Reputation: 2669
I have a csr_matrix 'a' type of sparse matrix. I want to perform an operation to create a new csr_matrix 'b' where each row of 'b' is same ith row of 'a'.
I think for normal numpy arrays it is possible using 'tile' operation. But I am not able to find the same for csr_matrix.
Making first a numpy matrix and converting to csr_matrix is not an option as the size of matrix is 10000 x 10000.
Upvotes: 1
Views: 1427
Reputation: 1
One can do
row = a.getrow(row_idx)
n_rows = a.shape[0]
b = tiled_row = sp.sparse.vstack(np.repeat(row, n_rows))
Upvotes: 0
Reputation: 2669
I actually could get to answer which doesn't require creating full numpy matrix and is quite fast for my purpose.
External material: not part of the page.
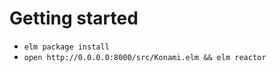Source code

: # Getting started

- `elm package install`
- `open http://0.0.0.0:8000/src/Konami.elm && elm reactor`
So adding it as answer if it's useful for people in future:
rows, cols = a.shape
b = scipy.sparse.csr_matrix((np.tile(a[2].data, rows), np.tile(a[2].indices, rows),
np.arange(0, rows*a[2].nnz + 1, a[2].nnz)), shape=a.shape)
This takes 2nd row of 'a' and tiles it to create 'b'.
Following is the timing test, seems quite fast for 10000x10000 matrix:
100 loops, best of 3: 2.24 ms per loop
Upvotes: 2
Reputation: 231395
There is a blk
format, that lets you create a new sparse matrix from a list of other matrices.
So for a start you could
a1 = a[I,:]
ll = [a1,a1,a1,a1]
sparse.blk_matrix(ll)
I don't have a shell running to test this.
Internally this format turns all input arrays into coo
format, and collects their coo
attributes into 3 large lists (or arrays). In your case of tiled rows, the data
and col
(j) values would just repeat. The row
(I) values would step.
Another way to approach it would be to construct a small test matrix, and look at the attributes. What kinds of repetition do you see? It's easy to see patterns in the coo
format. lil
might also be easy to replicate, maybe with the list *n
operation. csr
is trickier to understand.
Upvotes: 0